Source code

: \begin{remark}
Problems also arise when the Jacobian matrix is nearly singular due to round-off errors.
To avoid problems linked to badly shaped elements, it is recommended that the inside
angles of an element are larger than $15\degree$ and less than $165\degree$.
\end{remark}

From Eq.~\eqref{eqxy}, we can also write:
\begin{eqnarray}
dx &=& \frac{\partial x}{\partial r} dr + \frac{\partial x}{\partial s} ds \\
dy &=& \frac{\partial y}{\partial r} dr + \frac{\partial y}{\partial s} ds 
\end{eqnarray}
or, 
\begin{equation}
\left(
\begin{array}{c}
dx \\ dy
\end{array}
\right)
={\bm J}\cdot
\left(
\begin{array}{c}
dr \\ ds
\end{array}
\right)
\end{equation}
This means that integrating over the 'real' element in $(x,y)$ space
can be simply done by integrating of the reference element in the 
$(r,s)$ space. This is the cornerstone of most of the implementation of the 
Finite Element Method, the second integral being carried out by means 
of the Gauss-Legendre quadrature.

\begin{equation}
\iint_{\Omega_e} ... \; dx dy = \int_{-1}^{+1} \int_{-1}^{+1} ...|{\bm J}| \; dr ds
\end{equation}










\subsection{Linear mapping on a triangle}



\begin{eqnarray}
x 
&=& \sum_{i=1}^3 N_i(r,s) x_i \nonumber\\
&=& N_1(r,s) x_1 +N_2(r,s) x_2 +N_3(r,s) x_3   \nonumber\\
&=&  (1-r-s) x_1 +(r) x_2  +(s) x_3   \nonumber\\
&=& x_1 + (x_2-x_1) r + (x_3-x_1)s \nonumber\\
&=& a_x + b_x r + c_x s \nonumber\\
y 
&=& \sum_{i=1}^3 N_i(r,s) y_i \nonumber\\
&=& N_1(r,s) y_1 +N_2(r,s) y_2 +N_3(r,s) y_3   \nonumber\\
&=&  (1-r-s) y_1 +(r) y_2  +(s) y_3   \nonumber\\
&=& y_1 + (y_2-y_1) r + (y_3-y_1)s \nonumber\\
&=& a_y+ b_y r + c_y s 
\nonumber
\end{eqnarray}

------------------------------------

## What the task requires
Please give an exact copy of every entry.

## Problem solution
Source code

: \begin{remark}
Problems also arise when the Jacobian matrix is nearly singular due to round-off errors.
To avoid problems linked to badly shaped elements, it is recommended that the inside
angles of an element are larger than $15\degree$ and less than $165\degree$.
\end{remark}

From Eq.~\eqref{eqxy}, we can also write:
\begin{eqnarray}
dx &=& \frac{\partial x}{\partial r} dr + \frac{\partial x}{\partial s} ds \\
dy &=& \frac{\partial y}{\partial r} dr + \frac{\partial y}{\partial s} ds 
\end{eqnarray}
or, 
\begin{equation}
\left(
\begin{array}{c}
dx \\ dy
\end{array}
\right)
={\bm J}\cdot
\left(
\begin{array}{c}
dr \\ ds
\end{array}
\right)
\end{equation}
This means that integrating over the 'real' element in $(x,y)$ space
can be simply done by integrating of the reference element in the 
$(r,s)$ space. This is the cornerstone of most of the implementation of the 
Finite Element Method, the second integral being carried out by means 
of the Gauss-Legendre quadrature.

\begin{equation}
\iint_{\Omega_e} ... \; dx dy = \int_{-1}^{+1} \int_{-1}^{+1} ...|{\bm J}| \; dr ds
\end{equation}










\subsection{Linear mapping on a triangle}



\begin{eqnarray}
x 
&=& \sum_{i=1}^3 N_i(r,s) x_i \nonumber\\
&=& N_1(r,s) x_1 +N_2(r,s) x_2 +N_3(r,s) x_3   \nonumber\\
&=&  (1-r-s) x_1 +(r) x_2  +(s) x_3   \nonumber\\
&=& x_1 + (x_2-x_1) r + (x_3-x_1)s \nonumber\\
&=& a_x + b_x r + c_x s \nonumber\\
y 
&=& \sum_{i=1}^3 N_i(r,s) y_i \nonumber\\
&=& N_1(r,s) y_1 +N_2(r,s) y_2 +N_3(r,s) y_3   \nonumber\\
&=&  (1-r-s) y_1 +(r) y_2  +(s) y_3   \nonumber\\
&=& y_1 + (y_2-y_1) r + (y_3-y_1)s \nonumber\\
&=& a_y+ b_y r + c_y s 
\nonumber
\end{eqnarray}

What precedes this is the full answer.